29Ce qu’Ottaviano ajoute à ce premier chapitre d’EN II, c’est le mot et l’idée mêmes d’habitus, d’abito. « D’abord nous mettons en œuvre les vertus » (ou les vices) : c’est l’entraînement, l’usage répété. « Ensuite nous sommes vertueux » (ou vicieux) : c’est l’habitus. Être vertueux, c’est donc être parvenu au terme du parcours, de l’entraînement. À ce moment-là, le vertueux, en courage ou en justice, n’a plus besoin de maître, parce qu’il a atteint la stabilité parfaite de l’habitus. Il est passé maître, maître en courage ou en justice. Il est donc parvenu « all’abito suo perfetto » , à la perfection ou accomplissement de son habitus. Mais avant d’en arriver à ce sommet, il lui faut impérativement un maître, un pédagogue, ou les lois qui en tiennent lieu. Tout cela est de bonne doctrine aristotélicienne, mais marque aussi, à l’évidence, qu’Aristote a été repensé pour ainsi dire « de l’intérieur » .

Occurrence 4 bis

30Ottaviano a signalé dans l’emploi n° 3, de façon incidente, que son descriptif de l’habitus valait aussi pour les vices : « nous mettons en œuvre premièrement les vertus, ou les vices, et puis nous sommes vertueux ou vicieux. » Il n’en dira pas plus sur l’habitus dans le mal, et sa répugnance est elle aussi très typiquement aristotélicienne. Le champion dans le mal n’est pas au programme. Mais Castiglione avait évoqué ce cas avant l’édition de 1528. Ce sera pour nous une occurrence supplémentaire d’abito, également éclairante. L’édition de 1528 évoque, à IV, 9, les princes d’aujourd’hui qui sont corrompus « dalle male consuetudini » ( « par les mauvaises habitudes » , trad. Pons ; « par les mauvaises coutumes » , trad. Chappuis, 532). Auparavant, dans la Seconda redazione, Castiglione allait plus loin de ce côté.

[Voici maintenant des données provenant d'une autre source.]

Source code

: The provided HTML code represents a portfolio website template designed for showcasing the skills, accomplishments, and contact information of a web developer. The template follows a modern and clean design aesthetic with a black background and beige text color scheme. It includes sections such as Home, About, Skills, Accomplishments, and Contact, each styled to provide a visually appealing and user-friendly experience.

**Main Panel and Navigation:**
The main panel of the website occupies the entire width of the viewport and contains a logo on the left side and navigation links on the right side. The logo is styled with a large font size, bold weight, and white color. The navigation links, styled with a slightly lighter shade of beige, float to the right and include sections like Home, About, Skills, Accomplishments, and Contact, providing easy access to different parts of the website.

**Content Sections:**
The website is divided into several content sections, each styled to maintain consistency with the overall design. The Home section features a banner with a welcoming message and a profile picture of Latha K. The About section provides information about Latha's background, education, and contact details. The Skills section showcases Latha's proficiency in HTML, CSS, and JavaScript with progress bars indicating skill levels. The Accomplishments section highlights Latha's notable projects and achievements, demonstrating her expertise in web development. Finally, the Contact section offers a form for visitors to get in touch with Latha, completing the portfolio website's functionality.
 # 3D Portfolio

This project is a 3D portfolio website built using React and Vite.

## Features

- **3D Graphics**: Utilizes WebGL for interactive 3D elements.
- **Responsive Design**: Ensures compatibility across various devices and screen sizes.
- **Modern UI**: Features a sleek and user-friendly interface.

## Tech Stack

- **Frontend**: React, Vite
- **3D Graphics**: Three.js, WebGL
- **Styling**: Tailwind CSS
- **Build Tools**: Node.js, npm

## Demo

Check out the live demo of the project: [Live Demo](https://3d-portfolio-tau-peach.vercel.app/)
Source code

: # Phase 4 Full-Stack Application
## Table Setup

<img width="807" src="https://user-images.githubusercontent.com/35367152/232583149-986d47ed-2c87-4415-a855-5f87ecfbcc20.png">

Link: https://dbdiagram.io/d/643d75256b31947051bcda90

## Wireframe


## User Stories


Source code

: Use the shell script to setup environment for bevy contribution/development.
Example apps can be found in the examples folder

31Les actuels chapitres IV, 25-26 y étaient remplacés par un seul chapitre 25. Là on parle de l’habitus dans le mal des princes de notre temps, et il faut mesurer l’extrême violence qu’ajoute alors l’emploi d’abito. C’est une chose de dire que les princes ont de mauvaises habitudes, ethos ou usus (consuetudini). C’en est une autre de dire que cet usus a produit un habitus, un champion ou héros négatif. On vient de parler de la question de savoir si le Prince doit préférer la vie contemplative à la vie active (210-211, l. 4-14 ; ma traduction) :

[n° 4 bis, IV, 25] gli principi de’ nostri tempi hanno fatto così fermo abito nel male, che sono alla condizione degli ptisici inveterati, e così come molti infermi fuggono tutti gli cibi salutiferi per la lor sanità et amano gli contrarii, così essi aborriscono tutti gli ragionamenti, ricordi, admonizioni, conversazioni, per le quali potessero sanarsi dalle infirmitati dell’animo et appetiscono il contrario ; e per fuggire totalmente ogni buon consiglio stanno rinchiusi in compagnia di scelerati uomini inventori di disonesti pliaceri, et in ciò pongono ogni suo studio e cura : e questa è la lor vita contemplativa, la qual poi riducono in atto publicamente e senza vergogna.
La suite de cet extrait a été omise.